Shipping LLM features without melting your infrastructure
2026-06-16 · AI · 1 min read · @TechScribeWire
The demo always works. You wire up a model, paste in a prompt, and the magic happens on the first try. Then you ship it to real users and discover that “magic” has a p99 latency of nine seconds and a monthly bill that looks like a typo.
Treat the model like a flaky network dependency
The single most useful mental shift is to stop treating the model as a function call and start treating it as a remote service that is occasionally slow, occasionally wrong, and occasionally down. That means timeouts, retries with backoff, and a fallback path that degrades gracefully instead of spinning forever.

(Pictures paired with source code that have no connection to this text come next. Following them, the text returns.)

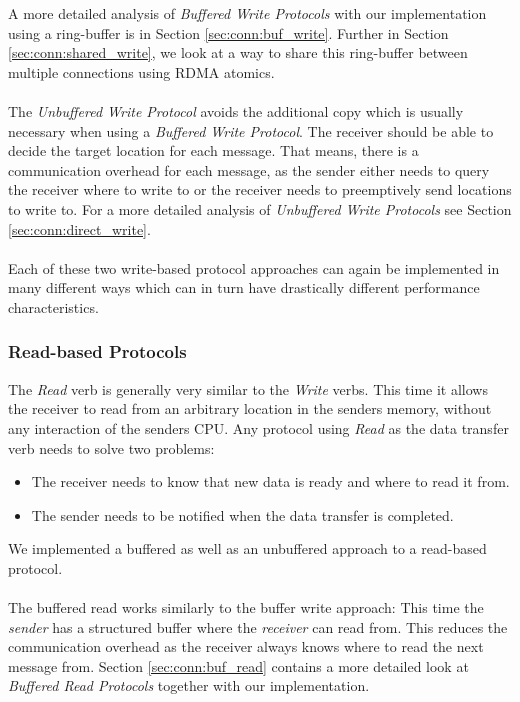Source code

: A more detailed analysis of \emph{Buffered Write Protocols} with our implementation using a ring-buffer is in 
Section \ref{sec:conn:buf_write}. Further in Section \ref{sec:conn:shared_write},
we look at a way to share this ring-buffer between multiple connections using RDMA atomics.


\paragraph{} The  \emph{Unbuffered Write Protocol} avoids the additional copy which is usually necessary when 
using a \emph{Buffered Write Protocol}. The receiver should be able to decide the target location for each message. 
That means, there is a communication overhead for each message, as the sender either needs to query the receiver where to 
write to or the receiver needs to preemptively send locations to write to.
For a more detailed analysis of \emph{Unbuffered Write Protocols} see Section \ref{sec:conn:direct_write}.


\paragraph{}Each of these two write-based protocol approaches can again be implemented in many different ways which can
in turn have drastically different performance characteristics. 


\subsubsection{Read-based Protocols}
The \emph{Read} verb is generally very similar to the \emph{Write} verbs. This time it allows the receiver to read from 
an arbitrary location in the senders memory, without any interaction of the senders CPU. Any protocol
using \emph{Read} as the data transfer verb needs to solve two problems:

\begin{itemize}
  \item The receiver needs to know that new data is ready and where to read it from.
  \item The sender needs to be notified when the data transfer is completed.
\end{itemize}

We implemented a buffered as well as an unbuffered approach to a read-based protocol. 


\paragraph{} The buffered read works similarly to the buffer write approach: This time the \emph{sender} has a structured buffer where the 
\emph{receiver} can read from. This reduces the communication overhead as the receiver always knows where to read the next 
message from. Section \ref{sec:conn:buf_read} contains a more detailed look at \emph{Buffered Read Protocols} together with 
our implementation.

const result = await Promise.race([
callModel(prompt),
timeout(4000), // give up and show a cached/simpler response
]);
Cache aggressively, at every layer
Most production prompts are far less unique than they feel. Normalize inputs and cache completions by a hash of the normalized prompt. Even a 20% hit rate meaningfully cuts cost and tail latency.
Stream tokens to hide latency
Users forgive slowness they can watch. Streaming the response makes a four-second completion feel instant because the first token arrives in a few hundred milliseconds.
Budget tokens like you budget money
- Set hard max-token caps per request.
- Trim context windows ruthlessly; more context is not free.
- Log token counts per feature so you can see which flows are expensive.
None of this is glamorous, but it is the difference between an AI feature that survives contact with real traffic and one that gets rolled back on a Friday night.